> Material supplied:
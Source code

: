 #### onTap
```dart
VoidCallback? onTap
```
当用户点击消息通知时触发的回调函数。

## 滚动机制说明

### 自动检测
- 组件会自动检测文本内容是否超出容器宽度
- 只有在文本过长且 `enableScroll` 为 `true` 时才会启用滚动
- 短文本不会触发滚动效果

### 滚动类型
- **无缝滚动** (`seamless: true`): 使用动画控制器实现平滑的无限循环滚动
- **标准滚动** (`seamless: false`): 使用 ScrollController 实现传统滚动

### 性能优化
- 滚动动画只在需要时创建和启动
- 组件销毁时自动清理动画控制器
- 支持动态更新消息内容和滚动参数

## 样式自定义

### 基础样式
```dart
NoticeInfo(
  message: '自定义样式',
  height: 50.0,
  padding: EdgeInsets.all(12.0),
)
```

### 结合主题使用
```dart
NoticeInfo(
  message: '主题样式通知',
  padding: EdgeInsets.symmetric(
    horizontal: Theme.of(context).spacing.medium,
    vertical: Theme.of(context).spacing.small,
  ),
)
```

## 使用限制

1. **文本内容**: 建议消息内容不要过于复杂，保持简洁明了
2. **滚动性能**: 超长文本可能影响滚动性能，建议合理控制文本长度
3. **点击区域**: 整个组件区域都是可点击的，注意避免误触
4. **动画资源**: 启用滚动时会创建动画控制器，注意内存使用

> Task: Reproduce exactly the entries above, limited to the lines from the one with "- 滚动动画只在需要时创建和启动" through the one with "3. **点击区域**: 整个组件区域都是可点击的，注意避免误触", both included.

> Output:
- 滚动动画只在需要时创建和启动
- 组件销毁时自动清理动画控制器
- 支持动态更新消息内容和滚动参数

## 样式自定义

### 基础样式
```dart
NoticeInfo(
  message: '自定义样式',
  height: 50.0,
  padding: EdgeInsets.all(12.0),
)
```

### 结合主题使用
```dart
NoticeInfo(
  message: '主题样式通知',
  padding: EdgeInsets.symmetric(
    horizontal: Theme.of(context).spacing.medium,
    vertical: Theme.of(context).spacing.small,
  ),
)
```

## 使用限制

1. **文本内容**: 建议消息内容不要过于复杂，保持简洁明了
2. **滚动性能**: 超长文本可能影响滚动性能，建议合理控制文本长度
3. **点击区域**: 整个组件区域都是可点击的，注意避免误触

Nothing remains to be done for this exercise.